Consider the following straightforward algorithm based on inverse reinforcement learning:

Given your observations of the user so far, find the reward function that best explains their behavior (perhaps with some regularization/prior, or margin requirement, etc.)
Take the action that maximizes this reward function (or optimize a weighted sum of reward functions, etc.)

When learning and interacting are interleaved, this algorithm can behave badly.

Why care?

In many settings learning and acting can be separated into disjoint phases: first an expert demonstrates a desired behavior, and then an agent implements it. So why care about whether we can mix the two?

One reason to care is interaction: we would like AI systems to query their users when they are uncertain, and to tell the user what they do and do not understand. But in order to learn from such interactions, agents must mix learning and acting.

A problematic example

Consider a simple robot tasked with delivering an item from a store. The robot is unsure about whether the user would prefer the item be delivered to their home or to their office. Based on previous observations the robot has a 60% credence that the item should be delivered to home, and a 40% probability that it should be delivered to work. For simplicity, assume that the predicted reward is either 0 or 1, and doesn’t depend on anything other than where the item is delivered. The robot is using the simple algorithm above, so will try to deliver the item to the user’s home.

Fortunately, one of the robot’s routes home passes by the restaurant where the user is currently eating lunch. If the user sees the robot delivering the item to their house, but the user actually wants the item delivered to their office, they can just say so — the robot is smart enough to make the appropriate inference.

Ideally our robot would actively seek out the user’s input. But the simple algorithm above actually does the opposite.

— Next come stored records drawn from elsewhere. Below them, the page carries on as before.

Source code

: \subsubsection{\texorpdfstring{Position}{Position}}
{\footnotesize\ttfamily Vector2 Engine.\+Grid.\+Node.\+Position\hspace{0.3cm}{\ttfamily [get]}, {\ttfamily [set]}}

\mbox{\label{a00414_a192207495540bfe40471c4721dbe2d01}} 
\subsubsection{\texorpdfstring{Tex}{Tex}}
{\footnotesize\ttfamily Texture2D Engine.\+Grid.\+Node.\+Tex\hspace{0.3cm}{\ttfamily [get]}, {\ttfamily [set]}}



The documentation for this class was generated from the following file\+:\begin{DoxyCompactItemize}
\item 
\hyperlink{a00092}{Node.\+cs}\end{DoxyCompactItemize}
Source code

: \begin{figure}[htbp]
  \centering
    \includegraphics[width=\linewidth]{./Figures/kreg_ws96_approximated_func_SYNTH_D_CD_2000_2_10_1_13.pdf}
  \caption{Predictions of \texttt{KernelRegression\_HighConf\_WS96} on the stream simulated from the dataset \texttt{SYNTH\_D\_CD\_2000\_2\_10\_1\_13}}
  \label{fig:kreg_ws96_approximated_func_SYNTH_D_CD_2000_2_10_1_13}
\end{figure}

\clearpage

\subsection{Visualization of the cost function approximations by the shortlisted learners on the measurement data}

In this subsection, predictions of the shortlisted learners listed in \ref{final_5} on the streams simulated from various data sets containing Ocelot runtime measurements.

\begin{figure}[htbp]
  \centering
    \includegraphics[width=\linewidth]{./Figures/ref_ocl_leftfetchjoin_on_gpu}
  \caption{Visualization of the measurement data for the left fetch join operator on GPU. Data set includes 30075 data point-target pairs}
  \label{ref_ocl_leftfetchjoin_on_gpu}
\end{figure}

If the robot accurately models its own future behavior, it will be willing to e.g. take a costly detour in order to avoid feedback. After all, it is currently maximizing a reward function that would prefer the item be delivered to the house, and feedback may cause it to bring the item to the office instead, reducing its payoff according to its current reward function.

(If the robot ignores the user’s feedback, it will continue to deliver the item to the house as much as the user protests — and if user might turn it off, the robot will again take a detour to avoid the risk. If the robot ignores the fact that its values may change in the future, it’s easy to construct other cases where it will go around in circles forever achieving nothing — and at any rate, it still won’t actively seek out information, which is what we really want.)

Similar scenarios appear for a wide range of frameworks and are a traditional concern for researchers interested in AI safety per se. See in particular here.

Fixes

I know of two qualitatively different approaches to this problem. As far as I can tell both are viable, and at least one is necessary. The thing I find most interesting is that the two approaches seem so different.

Preferences about process

If we asked the user “is it a good idea for the robot to avoid you so that you don’t have an opportunity to correct its behavior?” it’s easy to predict that they would say “no.” The robot could learn these kinds of “preferences” in the same way that it learns preferences over outcomes.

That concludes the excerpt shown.